_Stored data_:
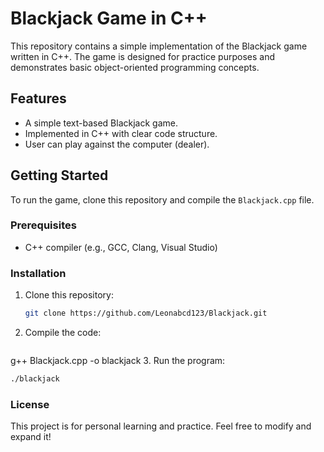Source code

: # Blackjack Game in C++

This repository contains a simple implementation of the Blackjack game written in C++. The game is designed for practice purposes and demonstrates basic object-oriented programming concepts.

## Features

- A simple text-based Blackjack game.
- Implemented in C++ with clear code structure.
- User can play against the computer (dealer).

## Getting Started

To run the game, clone this repository and compile the `Blackjack.cpp` file.

### Prerequisites

- C++ compiler (e.g., GCC, Clang, Visual Studio)

### Installation

1. Clone this repository:
   ```bash
   git clone https://github.com/Leonabcd123/Blackjack.git
2. Compile the code:
   ```bash
g++ Blackjack.cpp -o blackjack
3. Run the program:
   ```bash
./blackjack
   ```

### License
This project is for personal learning and practice. Feel free to modify and expand it!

_EXERCISE BRIEF_:
Copy the records above exactly, beginning at the line that contains "- User can play" and stopping after the line that contains "### Installation".

_ANSWER TO THIS EXERCISE_:
- User can play against the computer (dealer).

## Getting Started

To run the game, clone this repository and compile the `Blackjack.cpp` file.

### Prerequisites

- C++ compiler (e.g., GCC, Clang, Visual Studio)

### Installation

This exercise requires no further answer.